I am glad I stayed here but  I think the apartment was designed more for artistic effect than for practical living.     The bathroom is a long way to go in the middle of the night, especially up a slippery ramp.  (If it were me to decide, I would ditch the bathtub for a shower and make a bedroom/bath on that entry level floor).

'Magestic"? No.  Quirky?  Yes.

Tuesday, September 11, 2012

Paris Cafe

Who wouldn't want to attend the launching of a book called "Paris Cafe"?  Passing by the venerable Shakespeare & Co. bookshop, I saw the announcement in the window and decided it would be worth the effort to attend that evening.

Normally these events are held inside the bookstore but since they anticipated a large crowd and balmy weather, it was held in front.  Bosco and I snagged a prime seat as did others of the anglophone community as the formal introductions began.

The three authors (two writers and an illustrator) took turns discussing the Paris cafe through history, its cultural, social, and political roles, and their personal 'cafe' experiences.  
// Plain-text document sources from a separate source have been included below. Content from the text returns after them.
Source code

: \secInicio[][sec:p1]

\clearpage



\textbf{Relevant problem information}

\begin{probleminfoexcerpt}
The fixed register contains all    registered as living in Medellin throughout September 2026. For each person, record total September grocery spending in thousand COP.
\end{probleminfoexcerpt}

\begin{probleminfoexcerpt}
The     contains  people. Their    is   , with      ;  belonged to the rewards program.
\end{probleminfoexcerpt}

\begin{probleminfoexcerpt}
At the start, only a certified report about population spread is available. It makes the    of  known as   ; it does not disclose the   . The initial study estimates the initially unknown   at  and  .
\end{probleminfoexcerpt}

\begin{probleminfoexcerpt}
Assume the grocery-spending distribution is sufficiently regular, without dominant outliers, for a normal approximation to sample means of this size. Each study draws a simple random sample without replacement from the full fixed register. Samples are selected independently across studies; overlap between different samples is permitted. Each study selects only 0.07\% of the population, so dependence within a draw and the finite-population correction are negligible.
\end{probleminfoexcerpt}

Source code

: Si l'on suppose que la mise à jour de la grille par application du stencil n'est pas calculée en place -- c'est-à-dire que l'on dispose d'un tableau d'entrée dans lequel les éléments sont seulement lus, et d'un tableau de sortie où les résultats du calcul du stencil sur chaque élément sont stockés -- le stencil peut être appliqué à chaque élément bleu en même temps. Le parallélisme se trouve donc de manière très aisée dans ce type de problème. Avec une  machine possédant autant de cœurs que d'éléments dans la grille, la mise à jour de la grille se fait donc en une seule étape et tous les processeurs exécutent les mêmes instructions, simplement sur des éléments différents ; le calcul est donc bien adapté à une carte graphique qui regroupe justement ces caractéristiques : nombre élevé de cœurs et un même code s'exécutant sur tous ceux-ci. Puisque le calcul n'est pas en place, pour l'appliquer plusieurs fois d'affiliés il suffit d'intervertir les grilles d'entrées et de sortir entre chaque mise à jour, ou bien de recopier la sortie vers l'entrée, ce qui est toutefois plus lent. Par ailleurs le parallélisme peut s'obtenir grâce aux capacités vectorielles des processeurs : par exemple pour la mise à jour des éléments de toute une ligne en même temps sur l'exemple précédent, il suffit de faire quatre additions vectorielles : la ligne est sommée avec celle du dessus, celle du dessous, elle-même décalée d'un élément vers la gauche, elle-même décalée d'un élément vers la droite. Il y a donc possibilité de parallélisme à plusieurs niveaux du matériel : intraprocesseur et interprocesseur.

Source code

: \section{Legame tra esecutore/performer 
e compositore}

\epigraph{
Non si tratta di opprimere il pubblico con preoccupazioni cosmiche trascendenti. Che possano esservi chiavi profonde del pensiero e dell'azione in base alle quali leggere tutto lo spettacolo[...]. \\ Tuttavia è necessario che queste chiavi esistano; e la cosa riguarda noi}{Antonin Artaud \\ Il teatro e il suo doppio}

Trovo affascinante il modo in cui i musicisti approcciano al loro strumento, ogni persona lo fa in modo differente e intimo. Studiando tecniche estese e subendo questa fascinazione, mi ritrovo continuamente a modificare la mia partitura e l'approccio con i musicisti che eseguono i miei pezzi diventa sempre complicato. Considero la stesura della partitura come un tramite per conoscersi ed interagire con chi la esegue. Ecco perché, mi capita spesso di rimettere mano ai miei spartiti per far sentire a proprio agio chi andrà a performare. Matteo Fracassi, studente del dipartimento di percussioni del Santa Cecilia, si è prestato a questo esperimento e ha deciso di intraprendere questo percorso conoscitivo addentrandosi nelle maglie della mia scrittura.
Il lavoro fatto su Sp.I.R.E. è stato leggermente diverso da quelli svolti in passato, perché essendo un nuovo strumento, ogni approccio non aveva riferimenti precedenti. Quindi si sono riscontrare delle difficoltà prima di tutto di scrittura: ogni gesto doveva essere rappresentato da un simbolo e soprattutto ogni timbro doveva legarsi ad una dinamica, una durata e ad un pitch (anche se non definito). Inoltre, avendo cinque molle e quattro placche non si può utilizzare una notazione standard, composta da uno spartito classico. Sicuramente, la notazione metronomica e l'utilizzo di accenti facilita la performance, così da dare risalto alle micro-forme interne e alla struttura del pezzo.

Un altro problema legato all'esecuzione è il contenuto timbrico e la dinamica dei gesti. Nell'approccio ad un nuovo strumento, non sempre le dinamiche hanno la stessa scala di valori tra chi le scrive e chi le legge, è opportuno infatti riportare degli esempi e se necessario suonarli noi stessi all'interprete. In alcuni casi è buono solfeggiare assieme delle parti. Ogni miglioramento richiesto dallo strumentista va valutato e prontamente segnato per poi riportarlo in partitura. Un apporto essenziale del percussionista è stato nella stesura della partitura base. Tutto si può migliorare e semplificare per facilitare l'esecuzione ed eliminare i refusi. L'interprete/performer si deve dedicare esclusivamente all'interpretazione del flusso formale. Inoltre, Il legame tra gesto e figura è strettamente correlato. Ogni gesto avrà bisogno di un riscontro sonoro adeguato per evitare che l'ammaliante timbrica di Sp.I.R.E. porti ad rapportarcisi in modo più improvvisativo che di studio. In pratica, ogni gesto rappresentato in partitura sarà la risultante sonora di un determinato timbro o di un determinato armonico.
We learned that the oldest family-run cafe in Paris is The Select in Montparnasse,  that there used to be tens of thousands of cafes  (now about 7000), and that the serving of food in cafes is a new innovation.  The attraction of the cafes is not for the coffee (most agreed it is not very good) but for the possibility of social interaction.  And for the poor, starving artist and writers, it was a virtually free place to work: for the price of a coffee you had your table and access to light, heat, newspapers, and a toilet for as long as you wanted.  Although there were fears that the ban on smoking and the advent of Starbucks would have a deleterious effect on cafes, they have proven unfounded.    There were a few questions from the audience...

and then at the end of the presentation, many were inspired to go inside and buy a copy of the book.

I just wanted to go and sit in a cafe.

Monday, September 10, 2012

Brunch Chez Flora

When I suggested to my friend Laurence that we have Sunday brunch at the Auberge Flora in the 11th, she had visions of mimosas (champagne and orange juice), pastry, eggs benedict, bacon, and lots of coffee.   But Flora Mikula's brunch is a far cry from any of those generic experienes.

Her restaurant specializes in 'petits plats' and the brunch menu was a tour de force.

Fortified with a delicious glass of pear cider and some ham and cornichon nibbles,

We were then presented with an astonishing assortment of dishes and tastes. almost hiding Laurence across the table...

crunchy pocket



duck breast and chickpeas

homemade crackers and bread

tapenade, rabbit pate, goat cheese spread

mussels and fried sardines

We had to pace ourselves since there was still roast chicken and potatoes and these wonderful desserts to come (everything melon, strawberry, thyme-infused panna cotta, and a rich vanilla and chocolate pot au creme.)

It was nearly 3 hours before we departed, sated and with the knowledge that brunch does not have to be ordinary.